■ Exercise instructions ■
Look through the lines below and extract each one that contains "Nunjucks".

■ Supplied entries ■
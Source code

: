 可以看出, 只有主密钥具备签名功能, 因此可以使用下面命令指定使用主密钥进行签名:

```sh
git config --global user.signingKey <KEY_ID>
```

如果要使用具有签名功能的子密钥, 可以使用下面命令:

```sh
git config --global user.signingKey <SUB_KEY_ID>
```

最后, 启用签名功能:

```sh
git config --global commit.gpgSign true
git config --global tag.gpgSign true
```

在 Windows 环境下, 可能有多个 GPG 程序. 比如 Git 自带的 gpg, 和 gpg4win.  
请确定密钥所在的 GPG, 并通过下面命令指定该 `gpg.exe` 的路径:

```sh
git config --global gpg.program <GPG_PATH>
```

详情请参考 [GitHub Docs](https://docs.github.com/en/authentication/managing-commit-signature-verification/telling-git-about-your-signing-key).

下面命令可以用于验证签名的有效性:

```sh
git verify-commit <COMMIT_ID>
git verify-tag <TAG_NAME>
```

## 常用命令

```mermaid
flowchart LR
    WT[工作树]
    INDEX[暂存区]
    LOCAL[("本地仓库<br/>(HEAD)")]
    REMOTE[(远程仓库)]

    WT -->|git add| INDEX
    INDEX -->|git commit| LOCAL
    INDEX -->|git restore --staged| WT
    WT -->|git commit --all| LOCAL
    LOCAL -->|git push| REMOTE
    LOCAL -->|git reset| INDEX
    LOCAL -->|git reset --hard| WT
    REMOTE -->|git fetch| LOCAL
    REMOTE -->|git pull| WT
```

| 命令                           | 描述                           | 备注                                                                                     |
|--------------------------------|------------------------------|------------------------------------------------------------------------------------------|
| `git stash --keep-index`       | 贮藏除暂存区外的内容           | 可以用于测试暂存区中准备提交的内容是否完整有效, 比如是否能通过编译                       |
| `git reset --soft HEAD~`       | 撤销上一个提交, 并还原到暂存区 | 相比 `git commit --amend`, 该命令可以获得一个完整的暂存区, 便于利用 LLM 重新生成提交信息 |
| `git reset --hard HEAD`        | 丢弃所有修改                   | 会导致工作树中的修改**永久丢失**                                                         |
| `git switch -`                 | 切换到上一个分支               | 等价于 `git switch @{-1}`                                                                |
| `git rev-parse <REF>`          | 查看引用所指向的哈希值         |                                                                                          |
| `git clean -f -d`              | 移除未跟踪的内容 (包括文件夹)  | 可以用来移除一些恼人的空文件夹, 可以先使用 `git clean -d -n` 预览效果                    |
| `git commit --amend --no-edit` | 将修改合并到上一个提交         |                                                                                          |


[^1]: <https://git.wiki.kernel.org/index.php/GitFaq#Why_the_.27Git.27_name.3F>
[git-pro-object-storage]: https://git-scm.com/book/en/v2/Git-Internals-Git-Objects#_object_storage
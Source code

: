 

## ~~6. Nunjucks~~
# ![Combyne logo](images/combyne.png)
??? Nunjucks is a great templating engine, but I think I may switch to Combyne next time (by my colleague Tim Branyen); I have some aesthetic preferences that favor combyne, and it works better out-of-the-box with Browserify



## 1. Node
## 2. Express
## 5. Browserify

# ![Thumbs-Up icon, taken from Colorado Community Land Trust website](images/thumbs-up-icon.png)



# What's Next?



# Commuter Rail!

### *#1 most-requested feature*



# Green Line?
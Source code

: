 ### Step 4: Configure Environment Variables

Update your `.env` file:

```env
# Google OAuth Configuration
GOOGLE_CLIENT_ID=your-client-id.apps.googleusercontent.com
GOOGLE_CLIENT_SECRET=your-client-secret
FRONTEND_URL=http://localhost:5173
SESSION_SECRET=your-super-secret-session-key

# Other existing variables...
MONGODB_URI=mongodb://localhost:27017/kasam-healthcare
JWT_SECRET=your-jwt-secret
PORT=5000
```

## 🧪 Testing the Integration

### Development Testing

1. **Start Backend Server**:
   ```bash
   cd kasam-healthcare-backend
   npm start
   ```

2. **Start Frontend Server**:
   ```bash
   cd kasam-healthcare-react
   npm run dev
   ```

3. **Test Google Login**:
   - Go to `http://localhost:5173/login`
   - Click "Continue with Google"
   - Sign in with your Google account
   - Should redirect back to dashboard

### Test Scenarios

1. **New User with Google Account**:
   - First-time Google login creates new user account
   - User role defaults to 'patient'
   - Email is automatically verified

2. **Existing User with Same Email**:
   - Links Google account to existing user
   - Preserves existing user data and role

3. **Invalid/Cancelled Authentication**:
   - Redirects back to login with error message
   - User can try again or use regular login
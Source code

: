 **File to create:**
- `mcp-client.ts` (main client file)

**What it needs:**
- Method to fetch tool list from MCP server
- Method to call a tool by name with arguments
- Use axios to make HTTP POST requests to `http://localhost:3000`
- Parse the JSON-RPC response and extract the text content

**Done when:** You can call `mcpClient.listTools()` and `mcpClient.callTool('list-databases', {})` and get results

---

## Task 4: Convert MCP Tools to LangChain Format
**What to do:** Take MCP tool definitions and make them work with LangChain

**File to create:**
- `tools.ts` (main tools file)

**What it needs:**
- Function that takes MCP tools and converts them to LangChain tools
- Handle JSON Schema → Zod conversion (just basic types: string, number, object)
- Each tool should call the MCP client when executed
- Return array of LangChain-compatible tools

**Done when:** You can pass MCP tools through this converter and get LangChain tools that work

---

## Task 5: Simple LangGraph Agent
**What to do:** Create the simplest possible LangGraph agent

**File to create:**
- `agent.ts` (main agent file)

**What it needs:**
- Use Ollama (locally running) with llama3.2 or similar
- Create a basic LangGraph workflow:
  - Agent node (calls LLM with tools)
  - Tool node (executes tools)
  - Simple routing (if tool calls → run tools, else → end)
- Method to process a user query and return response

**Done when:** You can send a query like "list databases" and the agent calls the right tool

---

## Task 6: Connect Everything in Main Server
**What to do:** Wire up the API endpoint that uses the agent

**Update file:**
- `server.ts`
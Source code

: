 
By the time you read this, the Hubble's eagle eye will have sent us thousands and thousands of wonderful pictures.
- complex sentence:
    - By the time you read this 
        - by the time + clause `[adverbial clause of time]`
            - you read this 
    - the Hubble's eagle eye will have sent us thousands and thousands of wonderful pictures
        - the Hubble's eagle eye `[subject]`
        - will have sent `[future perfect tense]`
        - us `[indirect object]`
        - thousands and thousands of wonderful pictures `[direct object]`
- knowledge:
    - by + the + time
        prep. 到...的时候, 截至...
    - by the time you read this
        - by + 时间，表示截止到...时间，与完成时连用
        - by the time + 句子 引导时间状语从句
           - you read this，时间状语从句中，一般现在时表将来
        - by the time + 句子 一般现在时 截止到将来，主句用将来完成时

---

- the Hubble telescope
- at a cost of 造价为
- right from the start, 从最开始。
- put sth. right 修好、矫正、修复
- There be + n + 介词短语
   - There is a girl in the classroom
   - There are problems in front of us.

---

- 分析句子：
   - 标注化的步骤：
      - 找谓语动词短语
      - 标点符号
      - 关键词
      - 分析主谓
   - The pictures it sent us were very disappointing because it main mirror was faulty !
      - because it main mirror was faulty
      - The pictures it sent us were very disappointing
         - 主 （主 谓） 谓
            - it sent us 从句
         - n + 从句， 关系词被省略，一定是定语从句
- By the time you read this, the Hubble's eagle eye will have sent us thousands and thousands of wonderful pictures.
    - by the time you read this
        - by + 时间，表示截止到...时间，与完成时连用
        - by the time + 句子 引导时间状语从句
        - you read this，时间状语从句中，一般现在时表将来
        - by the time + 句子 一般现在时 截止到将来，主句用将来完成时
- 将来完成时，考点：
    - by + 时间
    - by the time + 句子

■ Answer section ■
## ~~6. Nunjucks~~
??? Nunjucks is a great templating engine, but I think I may switch to Combyne next time (by my colleague Tim Branyen); I have some aesthetic preferences that favor combyne, and it works better out-of-the-box with Browserify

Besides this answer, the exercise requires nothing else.